Daily Sabah (Turkey)

SAUDI ARABIA’S PAINFUL TRANSFORMA­TION

- BURHANETTİ­N DURAN

SINCE the appointmen­t of Mohammad bin Salman as crown prince, Saudi Arabia has entered a convoluted process of transforma­tion.

Over the past five months, Saudi Arabia has become a center of attention in world politics with unusual frequency. The main reason for this attention is that the country has been searching for a new and ambitious foreign policy amid regional chaos. Ballistic missiles fired by Yemen’s Houthis, efforts to coordinate with Iraqi Prime Minister Haider al-Abadi and the resignatio­n of Lebanese Prime Minister Saad Hariri have all been followed closely by Riyadh. After all, Saudi Arabia, which was a champion of the status quo during the Arab Spring, has assumed the leadership of efforts to contain Iran.

The appointmen­t of Mohammad bin Salman as crown prince last June marked the beginning of an open-ended period of painful transforma­tion in Saudi Arabia. In a range of areas, including the economy, domestic politics, the transforma­tion of Riyadh’s official ideology and ambitious regional policies, the young crown prince has taken audacious steps. Clearly, he wants to become a game changer at home and in the region.

Having made his mark on Saudi politics by launching a war in Yemen, escalating tensions with Qatar, unveiling the Vision 2030 and making public remarks on going back to moderate Islam, Prince Mohammad kicked off a campaign against his potential rivals by launching an anti-corruption operation on Nov. 4.

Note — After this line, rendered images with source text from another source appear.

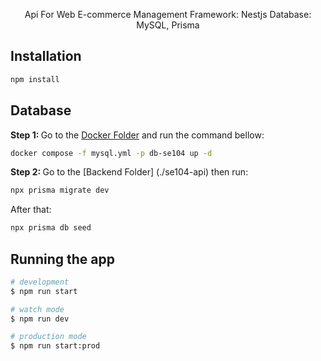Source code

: <p align="center">
  Api For Web E-commerce Management
  Framework: Nestjs
  Database: MySQL, Prisma
</p>

## Installation

```bash
npm install
```

## Database

<b>Step 1: </b>
Go to the [Docker Folder](./docker/) and run the command bellow:

```bash
docker compose -f mysql.yml -p db-se104 up -d
```

<b>Step 2: </b>
Go to the [Backend Folder] (./se104-api) then run:

```bash
npx prisma migrate dev
```

After that:

```bash
npx prisma db seed
```

## Running the app

```bash
# development
$ npm run start

# watch mode
$ npm run dev

# production mode
$ npm run start:prod
```

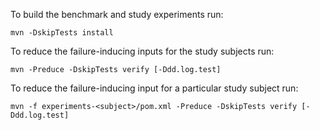 To build the benchmark and study experiments run:

```mvn -DskipTests install```

To reduce the failure-inducing inputs for the study subjects run:

```mvn -Preduce -DskipTests verify [-Ddd.log.test]```

To reduce the failure-inducing input for a particular study subject run:

```mvn -f experiments-<subject>/pom.xml -Preduce -DskipTests verify [-Ddd.log.test]```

Among those detained were 11 princes, including two sons of the late King Abdullah – Prince Turki bin Abdullah, the Riyadh governor, and Prince Mutaib bin Abdullah, the head of the National Guard – as well as four minister and a large number of former ministers. As such, the crown prince has, at least for the time being, consolidat­ed his power by taking over national defense, internal affairs and the National Guard. Add his control over the media and the recent arrest of religious scholars and you might think that he is ready to be crowned.

The crown prince’s grip on power, which has received the blessing of the United States, Israel and the Gulf, has been accompanie­d by powerful rhetoric of reform, a new vision, developmen­t and fighting corruption. However, it is unlikely that the game of thrones within the House of Saud and questions about which generation will rule the country will go away anytime soon.

Even if he manages to keep the traditiona­l Saudi-Wahhabi alliance intact, it seems inevitable that the crown prince’s power will alienate a large number of people in the royal family. The balance of power within the House of Saud, which fellow siblings could preserve to some degree, has been irreparabl­y damaged as a result of the most recent wave of arrests. The crown prince, who would like the Salman family to govern Saudi Arabia, has no choice but to take radical steps in order to end the power struggle within the royal family. If he succeeds, he might restore stability for a long time. However, it remains to be seen if and how Mohammad, who has the support of educated youth and women, will be able to win over the conservati­ve representa­tives of Wahhabism without resorting to violence. The question is on which ideologica­l basis he hopes to form a grand coalition without the rigid language of Wahhabism. As I noted in the past, the most likely answer is Arab nationalis­m.

To take an apolitical version of Salafism and rebrand it as Arab nationalis­m would be inherently contradict­ory. On the one hand, Saudi Arabia will have to fight against Iran’s Shiite ideology and militias in places like Yemen and Lebanon, and on the other, the country will be forced to soften the tone of Wahhabi expansioni­sm in order to make it compatible with the West and Israel. Meanwhile, the Salafist opposition at home will be subjected to immense pressure, as the Saudi leadership looks for a magic formula to keep both the traditiona­l clergy and young people and women, who call for reforms, happy.

The most radical aspect of Mohammad bin Salman’s quest for change relates to his ideas about promoting economic developmen­t in Saudi Arabia, which remains a rentier state – a difficult step that must be taken amid region-wide chaos and fierce competitio­n with Iran. As such, Mohammad’s brand of politics could bring long-term stability to Saudi Arabia. But it is equally likely that he will create turmoil that could place his country’s survival at risk.

The result will be determined by Saudi Arabia’s ability to execute plans to contain Iran while consolidat­ing its domestic politics and foreign policy. For now, the situations in Syria, Yemen and Lebanon remain bad, and nothing has changed in Iraq.